On May 24, 2012, the United States Attorney's Office announced that it had arrested Roque and his son, Joseph Roque, for allegedly hacking into an e-mail account and website associated with a movement to recall the mayor. The complaint alleges that Dr. Roque and his son conspired to hack into and take down the website and to identify, intimidate and harass those who operated and were associated with the website. Roque would be acquitted of the charges in October 2013, though his son was convicted.

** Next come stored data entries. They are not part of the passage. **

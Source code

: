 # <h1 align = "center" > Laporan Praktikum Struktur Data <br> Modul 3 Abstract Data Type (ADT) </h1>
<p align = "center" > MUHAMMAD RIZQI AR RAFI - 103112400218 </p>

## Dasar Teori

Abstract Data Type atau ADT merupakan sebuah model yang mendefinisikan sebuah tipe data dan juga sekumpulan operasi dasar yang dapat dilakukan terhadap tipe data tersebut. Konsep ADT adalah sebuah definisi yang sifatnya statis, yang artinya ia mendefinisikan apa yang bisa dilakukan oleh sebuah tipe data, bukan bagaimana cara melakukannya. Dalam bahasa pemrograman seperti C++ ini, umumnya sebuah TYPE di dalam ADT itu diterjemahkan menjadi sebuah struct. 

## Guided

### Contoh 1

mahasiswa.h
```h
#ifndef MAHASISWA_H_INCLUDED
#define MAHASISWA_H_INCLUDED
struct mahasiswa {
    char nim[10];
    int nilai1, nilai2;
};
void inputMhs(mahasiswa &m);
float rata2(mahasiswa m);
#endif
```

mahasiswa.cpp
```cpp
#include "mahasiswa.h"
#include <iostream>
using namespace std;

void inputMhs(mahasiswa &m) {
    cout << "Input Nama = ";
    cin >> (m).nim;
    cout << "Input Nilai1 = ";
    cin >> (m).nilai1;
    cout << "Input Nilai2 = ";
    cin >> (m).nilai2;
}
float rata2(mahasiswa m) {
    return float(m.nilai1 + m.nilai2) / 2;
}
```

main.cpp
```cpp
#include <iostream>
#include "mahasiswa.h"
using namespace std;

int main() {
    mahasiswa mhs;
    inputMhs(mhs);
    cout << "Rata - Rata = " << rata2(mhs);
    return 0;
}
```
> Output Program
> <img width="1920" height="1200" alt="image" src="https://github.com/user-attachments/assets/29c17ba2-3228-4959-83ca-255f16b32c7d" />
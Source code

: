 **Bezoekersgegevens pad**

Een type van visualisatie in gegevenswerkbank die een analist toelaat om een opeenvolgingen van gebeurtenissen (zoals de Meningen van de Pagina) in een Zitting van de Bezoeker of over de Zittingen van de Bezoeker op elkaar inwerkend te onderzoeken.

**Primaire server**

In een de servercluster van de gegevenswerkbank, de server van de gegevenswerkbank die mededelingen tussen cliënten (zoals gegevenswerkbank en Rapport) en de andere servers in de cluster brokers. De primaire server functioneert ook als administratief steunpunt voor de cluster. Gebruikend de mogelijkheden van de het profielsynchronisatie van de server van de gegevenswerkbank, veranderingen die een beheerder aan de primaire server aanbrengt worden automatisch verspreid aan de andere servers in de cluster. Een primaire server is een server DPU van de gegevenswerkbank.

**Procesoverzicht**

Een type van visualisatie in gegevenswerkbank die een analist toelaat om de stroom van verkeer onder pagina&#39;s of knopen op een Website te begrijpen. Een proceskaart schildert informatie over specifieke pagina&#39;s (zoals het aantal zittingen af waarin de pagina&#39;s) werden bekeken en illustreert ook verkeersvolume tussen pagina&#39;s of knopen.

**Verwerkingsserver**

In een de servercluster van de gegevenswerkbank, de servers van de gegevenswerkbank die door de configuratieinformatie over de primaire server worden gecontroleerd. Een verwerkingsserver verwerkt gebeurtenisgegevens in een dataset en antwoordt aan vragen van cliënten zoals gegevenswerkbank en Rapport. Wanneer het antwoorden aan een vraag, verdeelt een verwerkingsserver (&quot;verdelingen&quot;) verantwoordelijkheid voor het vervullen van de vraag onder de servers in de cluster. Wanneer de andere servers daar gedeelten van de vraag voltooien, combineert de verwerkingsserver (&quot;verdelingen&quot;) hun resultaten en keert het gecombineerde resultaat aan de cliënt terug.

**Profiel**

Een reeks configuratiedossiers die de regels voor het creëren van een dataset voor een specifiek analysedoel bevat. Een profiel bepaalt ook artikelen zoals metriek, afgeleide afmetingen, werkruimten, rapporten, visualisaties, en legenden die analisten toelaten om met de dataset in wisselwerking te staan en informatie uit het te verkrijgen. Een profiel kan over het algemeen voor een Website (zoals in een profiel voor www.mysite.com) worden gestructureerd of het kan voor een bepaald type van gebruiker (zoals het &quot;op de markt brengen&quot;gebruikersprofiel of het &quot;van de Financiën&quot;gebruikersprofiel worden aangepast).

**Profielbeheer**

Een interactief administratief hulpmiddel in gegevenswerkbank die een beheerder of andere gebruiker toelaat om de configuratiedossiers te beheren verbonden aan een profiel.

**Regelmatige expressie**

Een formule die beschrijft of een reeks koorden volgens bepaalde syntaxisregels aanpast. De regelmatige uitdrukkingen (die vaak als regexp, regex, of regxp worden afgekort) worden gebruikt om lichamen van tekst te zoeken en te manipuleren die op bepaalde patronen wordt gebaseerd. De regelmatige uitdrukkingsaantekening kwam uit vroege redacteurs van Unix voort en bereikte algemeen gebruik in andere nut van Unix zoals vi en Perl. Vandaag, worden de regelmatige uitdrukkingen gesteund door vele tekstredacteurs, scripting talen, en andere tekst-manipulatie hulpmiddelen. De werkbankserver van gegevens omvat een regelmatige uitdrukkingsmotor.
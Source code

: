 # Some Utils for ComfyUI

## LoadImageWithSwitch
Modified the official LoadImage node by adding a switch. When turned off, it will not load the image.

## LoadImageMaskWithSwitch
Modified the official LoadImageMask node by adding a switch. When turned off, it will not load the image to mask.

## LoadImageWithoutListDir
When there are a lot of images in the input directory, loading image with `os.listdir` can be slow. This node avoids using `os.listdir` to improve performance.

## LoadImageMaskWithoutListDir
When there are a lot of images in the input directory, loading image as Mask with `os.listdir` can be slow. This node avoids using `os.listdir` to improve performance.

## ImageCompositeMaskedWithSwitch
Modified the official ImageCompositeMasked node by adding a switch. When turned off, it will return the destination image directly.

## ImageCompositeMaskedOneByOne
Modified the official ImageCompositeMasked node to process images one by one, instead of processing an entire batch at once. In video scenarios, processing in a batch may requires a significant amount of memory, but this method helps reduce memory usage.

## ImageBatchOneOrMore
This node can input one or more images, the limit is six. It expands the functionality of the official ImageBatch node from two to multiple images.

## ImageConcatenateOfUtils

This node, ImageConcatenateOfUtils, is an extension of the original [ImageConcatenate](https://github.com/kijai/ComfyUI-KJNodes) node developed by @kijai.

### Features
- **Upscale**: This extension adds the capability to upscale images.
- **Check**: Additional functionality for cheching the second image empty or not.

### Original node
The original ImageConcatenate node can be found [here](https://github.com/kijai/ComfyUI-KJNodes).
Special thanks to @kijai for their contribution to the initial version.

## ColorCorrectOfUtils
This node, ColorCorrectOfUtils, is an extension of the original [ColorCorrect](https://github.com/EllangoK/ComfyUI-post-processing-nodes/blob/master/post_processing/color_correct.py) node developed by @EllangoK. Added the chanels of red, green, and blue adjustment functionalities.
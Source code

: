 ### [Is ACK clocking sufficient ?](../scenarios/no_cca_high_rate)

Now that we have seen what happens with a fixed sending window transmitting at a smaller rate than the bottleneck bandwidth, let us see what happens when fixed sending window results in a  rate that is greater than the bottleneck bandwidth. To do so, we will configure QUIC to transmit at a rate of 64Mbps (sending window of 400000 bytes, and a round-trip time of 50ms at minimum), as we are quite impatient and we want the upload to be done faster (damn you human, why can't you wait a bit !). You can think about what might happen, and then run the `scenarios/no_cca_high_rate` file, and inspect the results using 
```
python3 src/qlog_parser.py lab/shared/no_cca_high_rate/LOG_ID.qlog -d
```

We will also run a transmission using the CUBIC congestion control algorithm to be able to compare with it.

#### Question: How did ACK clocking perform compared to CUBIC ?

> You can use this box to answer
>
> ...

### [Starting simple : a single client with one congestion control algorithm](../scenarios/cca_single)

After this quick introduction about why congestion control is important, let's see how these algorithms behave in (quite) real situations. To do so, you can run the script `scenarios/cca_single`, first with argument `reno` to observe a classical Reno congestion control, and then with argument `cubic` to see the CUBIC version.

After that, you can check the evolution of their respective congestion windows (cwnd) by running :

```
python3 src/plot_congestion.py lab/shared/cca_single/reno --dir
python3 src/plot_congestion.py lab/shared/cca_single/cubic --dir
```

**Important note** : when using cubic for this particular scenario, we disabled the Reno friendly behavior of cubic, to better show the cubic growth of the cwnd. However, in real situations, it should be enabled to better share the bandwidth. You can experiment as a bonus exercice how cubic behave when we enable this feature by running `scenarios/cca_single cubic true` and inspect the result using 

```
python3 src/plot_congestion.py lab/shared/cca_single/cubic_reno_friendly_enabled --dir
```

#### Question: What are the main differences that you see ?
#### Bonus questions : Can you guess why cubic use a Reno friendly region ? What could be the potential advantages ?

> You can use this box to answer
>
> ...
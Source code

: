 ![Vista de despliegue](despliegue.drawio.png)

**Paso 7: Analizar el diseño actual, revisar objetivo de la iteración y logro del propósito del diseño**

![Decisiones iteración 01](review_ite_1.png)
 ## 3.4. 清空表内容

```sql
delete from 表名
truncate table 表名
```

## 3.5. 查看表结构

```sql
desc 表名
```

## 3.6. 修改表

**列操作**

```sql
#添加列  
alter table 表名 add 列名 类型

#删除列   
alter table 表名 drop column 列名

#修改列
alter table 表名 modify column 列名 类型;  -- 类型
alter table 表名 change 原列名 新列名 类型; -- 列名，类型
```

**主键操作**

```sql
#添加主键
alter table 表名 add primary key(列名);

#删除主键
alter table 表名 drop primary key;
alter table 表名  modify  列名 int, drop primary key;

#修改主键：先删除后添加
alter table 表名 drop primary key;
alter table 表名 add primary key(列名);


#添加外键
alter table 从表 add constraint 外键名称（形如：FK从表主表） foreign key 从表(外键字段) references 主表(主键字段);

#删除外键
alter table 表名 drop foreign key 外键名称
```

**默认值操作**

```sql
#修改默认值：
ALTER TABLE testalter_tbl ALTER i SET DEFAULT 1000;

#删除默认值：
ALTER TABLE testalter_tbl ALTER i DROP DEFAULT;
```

On September 13, 2012, Count Wiley formally launched a recall campaign against Roque, during which he would run to replace Roque as Mayor. According to The Hudson Reporter, Roque has been criticized for maintaining a full-time medical practice that, along with his inexperience, diminishes his effectiveness as Mayor. Tempers flared between the two politicians at an October 10 Board of Commissioners meeting, where the board majority passed a 4-1 resolution censuring Wiley for conduct unbecoming of an elected official, following Wiley's admission earlier in the month that some North Bergen employees painted his house the previous year, explaining that it was part of a "shared services" agreement with North Bergen. At the same meeting Wiley threatened to file a civil suit against West New York for threatening to dissolve his office. Wiley also charged that a resolution to place Roque's sister, Aida Roque on the town's Planning Board was a conflict of interest. Wiley and his allies presented their recall petitions with over 6,500 signatures to Town Hall on September 18, 2013, but over 40 percent of them were invalidated because they did not come from registered voters, ending the recall.

Roque announced in August 2014 that he would seek reelection. Roque won the election on May 12, 2015 with 2,871 votes. His commissioners received the next four highest votes: Gabe Rodriguez with 2,796, Cosmo Cirillo with 2,755, Susan Colacurcio with 2,734 and Margarita Guzman with 2,589. The next highest number of votes was attained by Wiley, who was seen as Roque's chief opponent.

Roque lost his May 2019 re-election bid. Unwilling to concede and contesting the results, he filed for a recount.